Our Bureau | | Updated on: Dec 06, 2021

A private security guard looks out from a window of the head office of Natco in the southern Indian city of Hyderabad March 13, 2012. India's move to strip German drugmaker Bayer of its exclusive rights to a cancer drug has set a precedent that could extend to other treatments, including modern HIV/AIDS drugs, in a major blow to global pharmaceutical firms, experts say. On Monday, the Indian Patent Office effectively ended Bayer's monopoly for its Nexavar drug and issued its first-ever compulsory license allowing local generic maker Natco Pharma to make and sell the drug cheaply in India. REUTERS/Krishnendu Halder (INDIA - Tags: HEALTH BUSINESS) | Photo Credit: KRISHNENDU HALDER

Natco Pharma was trading at ₹927.60 on the BSE

The shares of Natco Pharma Ltd gained over 3 per cent on Monday, after the company announced that it has received Emergency Use approval for Baricitinib tablets for Covid-19 treatment in India.

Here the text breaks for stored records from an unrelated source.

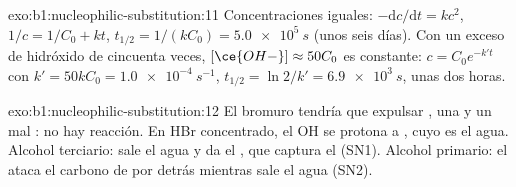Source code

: \begin{solution}{exo:b1:nucleophilic-substitution:11}
Concentraciones iguales: $-\mathrm{d}c/\mathrm{d}t = kc^2$,
$1/c = 1/C_0 + kt$,
$t_{1/2} = 1/(kC_0) = \qty{5.0e5}{s}$ (unos seis días). Con un exceso de
hidróxido de cincuenta veces, $[\ce{OH-}] \approx 50C_0$ es constante: $c = C_0
e^{-k't}$ con $k' = 50kC_0 = \qty{1.0e-4}{s^{-1}}$, $t_{1/2} = \ln 2/k' =
\qty{6.9e3}{s}$, unas dos horas.
\end{solution}

\begin{solution}{exo:b1:nucleophilic-substitution:12}
El bromuro tendría que expulsar , una  y un mal : no hay reacción. En HBr concentrado, el OH se protona a
, cuyo  es el agua. Alcohol terciario: sale el
agua y da el , que captura el  (SN1). Alcohol
primario: el  ataca el carbono de  por detrás mientras
sale el agua (SN2).
\end{solution}

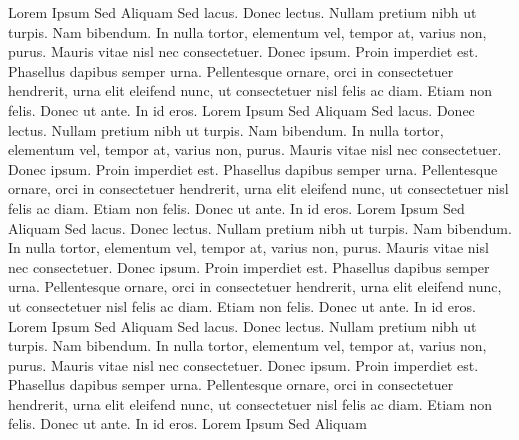 Lorem Ipsum Sed Aliquam
Sed lacus. Donec lectus. Nullam pretium nibh ut turpis. Nam bibendum. In nulla tortor, elementum vel, tempor at, varius non, purus. Mauris vitae nisl nec consectetuer. Donec ipsum. Proin imperdiet est. Phasellus dapibus semper urna. Pellentesque ornare, orci in consectetuer hendrerit, urna elit eleifend nunc, ut consectetuer nisl felis ac diam. Etiam non felis. Donec ut ante. In id eros.
Lorem Ipsum Sed Aliquam
Sed lacus. Donec lectus. Nullam pretium nibh ut turpis. Nam bibendum. In nulla tortor, elementum vel, tempor at, varius non, purus. Mauris vitae nisl nec consectetuer. Donec ipsum. Proin imperdiet est. Phasellus dapibus semper urna. Pellentesque ornare, orci in consectetuer hendrerit, urna elit eleifend nunc, ut consectetuer nisl felis ac diam. Etiam non felis. Donec ut ante. In id eros.
Lorem Ipsum Sed Aliquam
Sed lacus. Donec lectus. Nullam pretium nibh ut turpis. Nam bibendum. In nulla tortor, elementum vel, tempor at, varius non, purus. Mauris vitae nisl nec consectetuer. Donec ipsum. Proin imperdiet est. Phasellus dapibus semper urna. Pellentesque ornare, orci in consectetuer hendrerit, urna elit eleifend nunc, ut consectetuer nisl felis ac diam. Etiam non felis. Donec ut ante. In id eros.
Lorem Ipsum Sed Aliquam
Sed lacus. Donec lectus. Nullam pretium nibh ut turpis. Nam bibendum. In nulla tortor, elementum vel, tempor at, varius non, purus. Mauris vitae nisl nec consectetuer. Donec ipsum. Proin imperdiet est. Phasellus dapibus semper urna. Pellentesque ornare, orci in consectetuer hendrerit, urna elit eleifend nunc, ut consectetuer nisl felis ac diam. Etiam non felis. Donec ut ante. In id eros.
Lorem Ipsum Sed Aliquam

At 10:53 am, Natco Pharma was trading at ₹927.60 on the BSE, up ₹30.95 or 3.45 per cent. II hit an intra-day high of ₹935 and an intra-day low of ₹911.40. It had opened at ₹920 as against the previous close of ₹896.65.

 

On the NSE , it was trading at ₹927.20, up 30.85 or 3.44 per cent.

The company on Monday announced that it has received Emergency Use approval for Baricitinib tablets, 1mg, 2mg and 4mg strengths from Central Drugs Standard Control Organization (CDSCO) in India.

“Baricitinib in combination with Remdesivir is used for the treatment of COVID-19 positive patients. Natco will be requesting a Compulsory License based on emergency use and in light of the grave and serious public health emergency across India due to the Pandemic,” the company said.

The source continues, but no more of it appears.